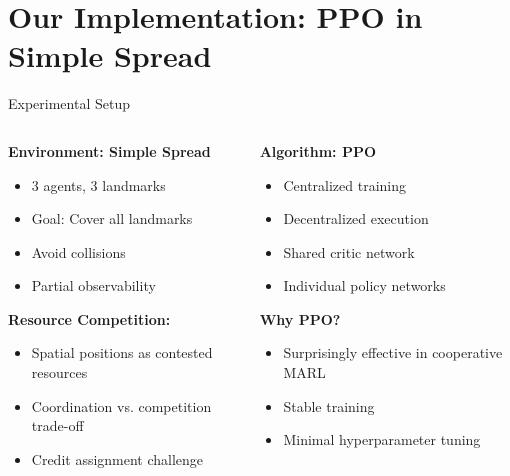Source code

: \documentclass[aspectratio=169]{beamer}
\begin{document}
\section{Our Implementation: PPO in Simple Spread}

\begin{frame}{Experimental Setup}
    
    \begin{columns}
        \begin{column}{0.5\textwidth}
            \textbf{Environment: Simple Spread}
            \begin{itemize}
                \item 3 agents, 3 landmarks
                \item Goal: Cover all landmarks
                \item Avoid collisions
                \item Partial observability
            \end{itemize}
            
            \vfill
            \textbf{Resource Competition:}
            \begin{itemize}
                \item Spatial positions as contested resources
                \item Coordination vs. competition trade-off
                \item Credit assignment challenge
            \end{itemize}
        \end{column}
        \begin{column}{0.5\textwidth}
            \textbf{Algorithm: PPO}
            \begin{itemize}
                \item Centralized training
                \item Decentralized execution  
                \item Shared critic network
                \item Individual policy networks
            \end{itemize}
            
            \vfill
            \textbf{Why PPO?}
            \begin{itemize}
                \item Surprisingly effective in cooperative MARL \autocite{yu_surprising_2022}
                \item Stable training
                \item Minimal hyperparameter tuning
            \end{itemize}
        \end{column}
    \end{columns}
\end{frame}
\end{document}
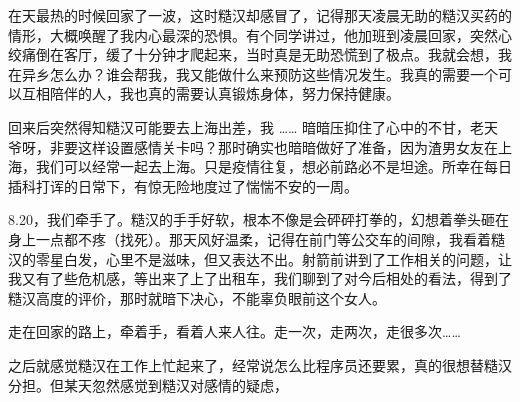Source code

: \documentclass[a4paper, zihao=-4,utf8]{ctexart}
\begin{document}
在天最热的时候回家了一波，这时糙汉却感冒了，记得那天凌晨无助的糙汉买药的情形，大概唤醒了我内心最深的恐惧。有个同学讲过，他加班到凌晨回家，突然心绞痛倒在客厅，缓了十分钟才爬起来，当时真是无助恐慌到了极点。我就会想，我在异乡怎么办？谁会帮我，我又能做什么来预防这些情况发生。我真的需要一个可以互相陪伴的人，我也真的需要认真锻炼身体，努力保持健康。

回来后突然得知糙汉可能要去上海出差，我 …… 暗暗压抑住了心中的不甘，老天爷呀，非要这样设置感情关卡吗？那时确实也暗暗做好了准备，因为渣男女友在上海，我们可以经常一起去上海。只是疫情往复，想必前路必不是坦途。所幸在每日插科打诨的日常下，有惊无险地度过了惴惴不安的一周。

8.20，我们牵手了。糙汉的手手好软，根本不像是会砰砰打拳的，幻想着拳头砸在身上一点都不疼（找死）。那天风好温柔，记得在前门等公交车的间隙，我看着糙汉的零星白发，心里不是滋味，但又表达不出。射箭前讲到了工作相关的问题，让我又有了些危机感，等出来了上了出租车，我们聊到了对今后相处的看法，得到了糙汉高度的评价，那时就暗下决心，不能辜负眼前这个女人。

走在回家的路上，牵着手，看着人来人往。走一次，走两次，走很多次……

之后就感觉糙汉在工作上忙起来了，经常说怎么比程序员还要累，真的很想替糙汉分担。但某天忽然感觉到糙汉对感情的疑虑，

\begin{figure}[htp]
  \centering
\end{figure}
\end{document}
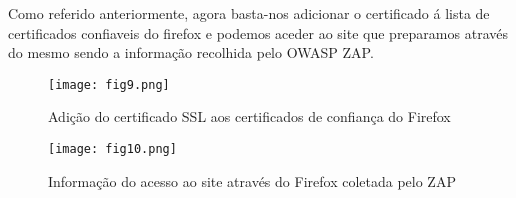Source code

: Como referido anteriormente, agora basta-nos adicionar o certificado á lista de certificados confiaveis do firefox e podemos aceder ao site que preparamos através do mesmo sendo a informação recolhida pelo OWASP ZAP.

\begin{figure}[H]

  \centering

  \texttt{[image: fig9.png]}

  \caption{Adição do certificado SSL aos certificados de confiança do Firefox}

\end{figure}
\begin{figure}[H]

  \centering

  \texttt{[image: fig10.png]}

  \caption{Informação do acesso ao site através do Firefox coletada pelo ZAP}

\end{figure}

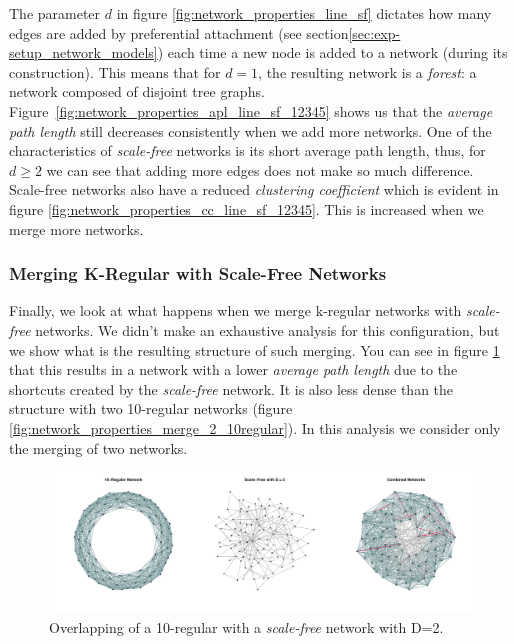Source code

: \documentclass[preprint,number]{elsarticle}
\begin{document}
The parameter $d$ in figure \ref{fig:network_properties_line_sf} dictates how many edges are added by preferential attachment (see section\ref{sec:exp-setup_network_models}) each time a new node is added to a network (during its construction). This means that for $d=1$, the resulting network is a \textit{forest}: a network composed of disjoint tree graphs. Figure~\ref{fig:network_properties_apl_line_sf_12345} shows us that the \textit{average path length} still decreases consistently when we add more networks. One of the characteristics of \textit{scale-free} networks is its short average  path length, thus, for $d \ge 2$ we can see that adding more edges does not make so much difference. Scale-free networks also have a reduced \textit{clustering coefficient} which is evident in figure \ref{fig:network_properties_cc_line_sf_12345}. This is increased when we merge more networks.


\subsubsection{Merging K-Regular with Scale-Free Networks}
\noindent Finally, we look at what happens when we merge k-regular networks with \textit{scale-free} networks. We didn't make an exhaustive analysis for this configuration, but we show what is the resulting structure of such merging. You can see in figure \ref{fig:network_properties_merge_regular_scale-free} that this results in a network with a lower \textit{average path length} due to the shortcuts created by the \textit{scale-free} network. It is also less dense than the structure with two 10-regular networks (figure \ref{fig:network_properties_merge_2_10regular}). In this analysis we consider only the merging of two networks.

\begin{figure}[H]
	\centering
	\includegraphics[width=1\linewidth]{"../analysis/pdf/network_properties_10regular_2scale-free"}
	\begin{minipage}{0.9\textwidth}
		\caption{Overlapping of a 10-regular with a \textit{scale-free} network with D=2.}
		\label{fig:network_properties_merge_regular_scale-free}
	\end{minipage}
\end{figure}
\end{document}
━━━━━━
*Exercise brief*.
Determine the number of lines in the data that include the word "texttt", and provide that number without comment.

*Response area*.
2